■ WORK TASK ■
Each record in the listing below is to be duplicated exactly.
- - - -
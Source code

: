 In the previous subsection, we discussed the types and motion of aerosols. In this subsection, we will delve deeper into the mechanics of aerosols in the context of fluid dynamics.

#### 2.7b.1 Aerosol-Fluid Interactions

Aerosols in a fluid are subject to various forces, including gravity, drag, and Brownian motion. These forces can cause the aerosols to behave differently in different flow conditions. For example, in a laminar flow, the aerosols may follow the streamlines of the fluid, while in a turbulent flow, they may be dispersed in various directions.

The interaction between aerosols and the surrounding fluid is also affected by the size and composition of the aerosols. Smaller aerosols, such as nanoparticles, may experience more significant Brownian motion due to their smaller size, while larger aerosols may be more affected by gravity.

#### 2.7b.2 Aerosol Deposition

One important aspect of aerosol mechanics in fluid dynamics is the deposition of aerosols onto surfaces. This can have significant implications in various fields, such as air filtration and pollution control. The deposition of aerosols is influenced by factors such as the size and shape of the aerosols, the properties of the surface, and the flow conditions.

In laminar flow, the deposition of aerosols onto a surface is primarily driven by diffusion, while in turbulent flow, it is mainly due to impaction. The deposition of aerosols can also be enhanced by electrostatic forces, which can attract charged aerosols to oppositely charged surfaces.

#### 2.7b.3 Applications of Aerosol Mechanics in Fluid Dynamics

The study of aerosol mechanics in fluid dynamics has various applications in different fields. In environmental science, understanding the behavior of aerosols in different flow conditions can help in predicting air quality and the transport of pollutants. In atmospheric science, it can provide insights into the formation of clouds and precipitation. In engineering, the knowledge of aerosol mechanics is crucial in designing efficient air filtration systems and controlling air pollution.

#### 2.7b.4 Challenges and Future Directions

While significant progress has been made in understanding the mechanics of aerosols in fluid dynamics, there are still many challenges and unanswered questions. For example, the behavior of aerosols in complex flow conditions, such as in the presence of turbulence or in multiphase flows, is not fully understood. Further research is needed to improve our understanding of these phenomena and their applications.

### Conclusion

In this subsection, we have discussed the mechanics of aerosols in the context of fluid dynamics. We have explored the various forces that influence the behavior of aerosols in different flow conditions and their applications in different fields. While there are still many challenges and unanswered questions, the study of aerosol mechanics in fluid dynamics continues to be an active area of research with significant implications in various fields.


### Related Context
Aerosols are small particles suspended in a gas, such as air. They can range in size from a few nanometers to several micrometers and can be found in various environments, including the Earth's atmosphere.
- - - -
■ REPLY ■
Source code

: In the previous subsection, we discussed the types and motion of aerosols. In this subsection, we will delve deeper into the mechanics of aerosols in the context of fluid dynamics.

#### 2.7b.1 Aerosol-Fluid Interactions

Aerosols in a fluid are subject to various forces, including gravity, drag, and Brownian motion. These forces can cause the aerosols to behave differently in different flow conditions. For example, in a laminar flow, the aerosols may follow the streamlines of the fluid, while in a turbulent flow, they may be dispersed in various directions.

The interaction between aerosols and the surrounding fluid is also affected by the size and composition of the aerosols. Smaller aerosols, such as nanoparticles, may experience more significant Brownian motion due to their smaller size, while larger aerosols may be more affected by gravity.

#### 2.7b.2 Aerosol Deposition

One important aspect of aerosol mechanics in fluid dynamics is the deposition of aerosols onto surfaces. This can have significant implications in various fields, such as air filtration and pollution control. The deposition of aerosols is influenced by factors such as the size and shape of the aerosols, the properties of the surface, and the flow conditions.

In laminar flow, the deposition of aerosols onto a surface is primarily driven by diffusion, while in turbulent flow, it is mainly due to impaction. The deposition of aerosols can also be enhanced by electrostatic forces, which can attract charged aerosols to oppositely charged surfaces.

#### 2.7b.3 Applications of Aerosol Mechanics in Fluid Dynamics

The study of aerosol mechanics in fluid dynamics has various applications in different fields. In environmental science, understanding the behavior of aerosols in different flow conditions can help in predicting air quality and the transport of pollutants. In atmospheric science, it can provide insights into the formation of clouds and precipitation. In engineering, the knowledge of aerosol mechanics is crucial in designing efficient air filtration systems and controlling air pollution.

#### 2.7b.4 Challenges and Future Directions

While significant progress has been made in understanding the mechanics of aerosols in fluid dynamics, there are still many challenges and unanswered questions. For example, the behavior of aerosols in complex flow conditions, such as in the presence of turbulence or in multiphase flows, is not fully understood. Further research is needed to improve our understanding of these phenomena and their applications.

### Conclusion

In this subsection, we have discussed the mechanics of aerosols in the context of fluid dynamics. We have explored the various forces that influence the behavior of aerosols in different flow conditions and their applications in different fields. While there are still many challenges and unanswered questions, the study of aerosol mechanics in fluid dynamics continues to be an active area of research with significant implications in various fields.


### Related Context
Aerosols are small particles suspended in a gas, such as air. They can range in size from a few nanometers to several micrometers and can be found in various environments, including the Earth's atmosphere.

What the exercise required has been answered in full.